# SUPPLIED DATA:

---

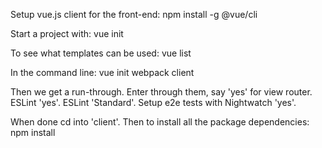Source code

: Setup vue.js client for the front-end:
npm install -g @vue/cli

Start a project with:
vue init <template-name> <project-name>

To see what templates can be used:
vue list

In the command line:
vue init webpack client

Then we get a run-through.
Enter through them, say 'yes' for view router.
ESLint 'yes'.
ESLint 'Standard'.
Setup e2e tests with Nightwatch 'yes'.

When done cd into 'client'.
Then to install all the package dependencies:
npm install


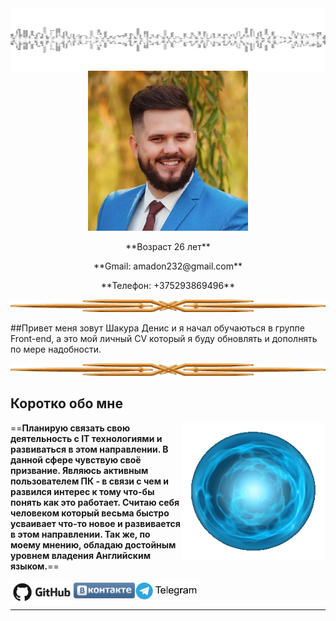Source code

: <img align="right" alt="GIF" src="./img/gif2.gif" width="100%" height="100" />
<p align="center"> <img  src="./img/ya.png" />
</p>
<p align="center">
**Возраст 26 лет**
</p>
<p align="center">
**Gmail: amadon232@gmail.com**
</p>
<p align="center">
**Телефон: +375293869496**
</p>
<p align="center">
<img  src="./img/r01.png" width="100%"  height="20" />
</p>

##Привет меня зовут Шакура Денис и я начал обучаються в группе Front-end, а это мой личный CV который я буду обновлять и дополнять по мере надобности.

<p align="center">
<img  src="./img/r01.png" width="100%"  height="20" />
</p>

## Коротко обо мне
<img align="right" alt="GIF" src="./img/gif3.gif" width="230" height="220" />

==**Планирую связать свою деятельность с IT технологиями и развиваться в этом направлении. В данной сфере чувствую своё призвание. Являюсь активным пользователем ПК - в связи с чем и развился интерес к тому что-бы понять как это работает. Считаю себя человеком который весьма быстро усваивает что-то новое и развивается в этом направлении. Так же, по моему мнению, обладаю достойным уровнем владения Английским языком.**==

[<img align="left" alt="my github" width="100px" src="./img/git.png" />](https://github.com/Incubator666)[<img align="center" alt="my github" width="100px" src="./img/vk.png" />](https://vk.com/id29954596)[<img align="center" alt="my github" width="100px" src="./img/telega.png" />](https://t.me/amadon666)

* * *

---

# EXERCISE AIM:
Repeat word for word from the line holding "## Коротко обо мне" down to the last line above, including both.

# RESPONSE:
## Коротко обо мне
<img align="right" alt="GIF" src="./img/gif3.gif" width="230" height="220" />

==**Планирую связать свою деятельность с IT технологиями и развиваться в этом направлении. В данной сфере чувствую своё призвание. Являюсь активным пользователем ПК - в связи с чем и развился интерес к тому что-бы понять как это работает. Считаю себя человеком который весьма быстро усваивает что-то новое и развивается в этом направлении. Так же, по моему мнению, обладаю достойным уровнем владения Английским языком.**==

[<img align="left" alt="my github" width="100px" src="./img/git.png" />](https://github.com/Incubator666)[<img align="center" alt="my github" width="100px" src="./img/vk.png" />](https://vk.com/id29954596)[<img align="center" alt="my github" width="100px" src="./img/telega.png" />](https://t.me/amadon666)

* * *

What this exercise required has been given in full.